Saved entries
┄┄┄┄┄┄

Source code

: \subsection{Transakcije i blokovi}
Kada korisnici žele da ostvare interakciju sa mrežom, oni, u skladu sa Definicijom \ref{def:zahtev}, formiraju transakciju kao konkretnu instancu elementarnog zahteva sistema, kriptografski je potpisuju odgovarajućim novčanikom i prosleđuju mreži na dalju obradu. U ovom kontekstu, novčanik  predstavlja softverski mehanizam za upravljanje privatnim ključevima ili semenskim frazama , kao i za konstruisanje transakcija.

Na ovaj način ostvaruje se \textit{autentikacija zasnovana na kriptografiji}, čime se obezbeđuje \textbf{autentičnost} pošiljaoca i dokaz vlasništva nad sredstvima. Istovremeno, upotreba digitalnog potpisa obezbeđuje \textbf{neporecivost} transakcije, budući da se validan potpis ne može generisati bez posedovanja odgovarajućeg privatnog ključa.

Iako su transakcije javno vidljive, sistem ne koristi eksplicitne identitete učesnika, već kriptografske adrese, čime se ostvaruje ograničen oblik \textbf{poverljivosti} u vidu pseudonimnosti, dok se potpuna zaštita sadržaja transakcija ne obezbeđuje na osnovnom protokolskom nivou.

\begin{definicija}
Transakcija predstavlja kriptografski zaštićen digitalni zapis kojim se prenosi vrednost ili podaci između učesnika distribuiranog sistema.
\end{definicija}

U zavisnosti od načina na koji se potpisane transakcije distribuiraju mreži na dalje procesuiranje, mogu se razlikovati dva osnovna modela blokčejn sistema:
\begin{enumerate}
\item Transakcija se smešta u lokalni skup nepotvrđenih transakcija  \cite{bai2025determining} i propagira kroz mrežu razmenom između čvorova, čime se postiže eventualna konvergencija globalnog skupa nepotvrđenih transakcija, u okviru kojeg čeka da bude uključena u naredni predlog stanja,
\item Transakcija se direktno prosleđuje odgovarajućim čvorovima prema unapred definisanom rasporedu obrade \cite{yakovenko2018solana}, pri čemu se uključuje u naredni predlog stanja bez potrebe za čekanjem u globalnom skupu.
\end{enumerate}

┄┄┄┄┄┄

◆ **What is required**
With "naredni" as the string to look for, count the matching lines in the entries above and report only the number.

◆ **Solution**
2